Here is the file structure ( I am not uploading the file since it is 600M I can provide it though ).
<?xml version="1.0" encoding="utf-8" ?>
<Groups>
<Group>
<ID>9</ID>
<Status>Active</Status>
<EffectiveDate>196912311900</EffectiveDate>
<ExpireDate>203012301700</ExpireDate>
<Elements>
<Element>
<ID>2345737</ID>
<StartDate>20000101</StartDate>
<EndDate>20351231</EndDate>
<StartTime>00:00</StartTime>
<EndTime>00:00</EndTime>
<DayOfWeek>0,1,2,3,4,5,6</DayOfWeek>
<DayOfMonth></DayOfMonth>
<Month></Month>
<Data>1619</Data>
<Value_1>0.0000</Value_1>
<Value_2 type ="RELATIVE">0.0000</Value_2>
<Subelements>
<Subelement>
<ID>1</ID>
<Value_3>0</Value_3>
<Value_4>1</Value_4>
<Value_5>0.0000</Value_5>
<Value_6 type="FIXED">0.0000</Value_6>
</Subelement>
<Subelement>
<ID>Default</ID>
<Value_3>0</Value_3>
<Value_4>1</Value_4>
<Value_5>0.0000</Value_5>
<Value_6 type="FIXED">0.0000</Value_6>
</Subelement>
</Subelements>
</Element>
</Elements>
</Group>
</Groups>

There can be many Groups - in practice about 100
Each Group can have many elements - in practice about 100,000
Each Element can have many subelements - in practice about 4


----------------------------------------------------------------------

>Comment By: Karl Waclawek (kwaclaw)
Date: 2009-04-02 08:07

Message:
I looked at your C code.

The XmlNodeRef class gave it away, you are not actually using Expat
directly, but apparently some DOM wrapper around it.
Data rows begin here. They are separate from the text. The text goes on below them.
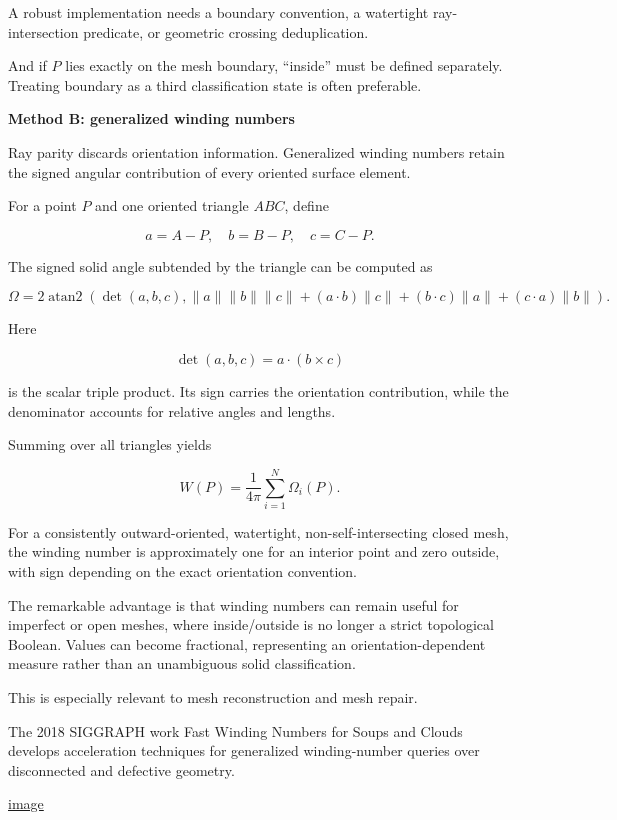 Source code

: A robust implementation needs a boundary convention, a watertight ray-intersection predicate, or geometric crossing deduplication.

And if \(P\) lies exactly on the mesh boundary, ``inside'' must be defined separately. Treating boundary as a third classification state is often preferable.

\textbf{Method B: generalized winding numbers}

Ray parity discards orientation information. Generalized winding numbers retain the signed angular contribution of every oriented surface element.

For a point \(P\) and one oriented triangle \(ABC\), define

\[
a=A-P,\quad b=B-P,\quad c=C-P.
\]

The signed solid angle subtended by the triangle can be computed as

\[
\Omega= 2\operatorname{atan2} \left( \det(a,b,c), \|a\|\|b\|\|c\| +(a\cdot b)\|c\| +(b\cdot c)\|a\| +(c\cdot a)\|b\| \right).
\]

Here

\[
\det(a,b,c)=a\cdot(b\times c)
\]

is the scalar triple product. Its sign carries the orientation contribution, while the denominator accounts for relative angles and lengths.

Summing over all triangles yields

\[
W(P)=\frac{1}{4\pi}\sum_{i=1}^{N}\Omega_i(P).
\]

For a consistently outward-oriented, watertight, non-self-intersecting closed mesh, the winding number is approximately one for an interior point and zero outside, with sign depending on the exact orientation convention.

The remarkable advantage is that winding numbers can remain useful for imperfect or open meshes, where inside/outside is no longer a strict topological Boolean. Values can become fractional, representing an orientation-dependent measure rather than an unambiguous solid classification.

This is especially relevant to mesh reconstruction and mesh repair.

The 2018 SIGGRAPH work Fast Winding Numbers for Soups and Clouds develops acceleration techniques for generalized winding-number queries over disconnected and defective geometry. 

\href{https://www.google.com/s2/favicons?domain=https://doi.org&sz=32}{image}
This will build an
in-memory representation of the XML file and consequently consume several
times as much memory as the file size.

If you check the Expat reference document you will see that Expat based
code uses call-backs to inform the application of each tag/attribute it
encounters, but does not build a tree.

Karl

----------------------------------------------------------------------

Comment By: Alex Manov (alexmanovbg)
Date: 2009-04-01 23:51

Message:
Karl,

The file is around 3MB compressed. I can send it to you via email if you
need it.

----------------------------------------------------------------------

Comment By: Alex Manov (alexmanovbg)
Date: 2009-04-01 23:44

Message:
Sorry I could not attach it. Here is the C application code:

#include <stdio.h>
#include <stdlib.h>
#include <memory.h>
#include <string.h>
#include <time.h>
#include "xml.h"


//// Load() of CRatingEngine
int LoadXML ( const char *szFileName)
{
        FILE *pXMLFile = fopen ( szFileName, "rb");
        if ( !pXMLFile) {
                printf ("Load: File name %s is not exists\n", szFileName);
                return 0;
        }

  if( fseek ( pXMLFile, 0, SEEK_END) != 0) {
           printf ("Load: The file %s is corrupted\n", szFileName);
     fclose ( pXMLFile);
     return 0;
  }

  int nSize = ( int) ftell ( pXMLFile);
  rewind ( pXMLFile);

  ////Load all data once
  char *szBuffer = (char *) malloc ( nSize + 1);
        if( !szBuffer) {
                 printf ("Parse: Insufficient memory to alloc  %d
bytes\n", nSize );
                 return 0;
        }

  fseek ( pXMLFile, 0, SEEK_SET );
        fread ( szBuffer, nSize, 1, pXMLFile );
        szBuffer[nSize] = 0;

  printf ("Parse: Starting ...\n");

        XmlParser xmlParser;
        XmlNodeRef xtRaps = xmlParser.Parse ( szBuffer);

        if( !xtRaps) {
                printf ("Error: XML data incorrect (%s)\n", szFileName);
                fclose ( pXMLFile);
                return 0;
        }

        if ( szBuffer) free ( szBuffer);
        fclose ( pXMLFile);

  printf ("Parse: End ...\n");
        return 1;
}

int main(int argc, char* argv[])
{
        char szXMLFile[20] = "rbx.xml";

#ifndef WIN32
        if ( argc!=2) {
                printf ("Command format: rbxdbgen [xmlfile]\n");
                return 0;
        }
        strcpy ( szXMLFile, argv[1]);
#endif

  time_t start = time ( NULL);

        printf("Load from XML file...\n");
        if( LoadXML ( szXMLFile) == 1 ){
                printf("Done\n");
        }
        else {
                printf("Failed\n");
                return 0;
        }

  return 0;
}


----------------------------------------------------------------------

Comment By: Alex Manov (alexmanovbg)
Date: 2009-04-01 23:41

Message:
Hello Karl,

I am attacching a small file (testxml.cxx) we use only for the parsing. It
basically loads the xml and starts the parsing process with no other
processing at all.
The behavior is the same the parsing application eats up to 3G ram before
we kill it.

Could you tell us what we are doing wrong? Or is it a bug with expat?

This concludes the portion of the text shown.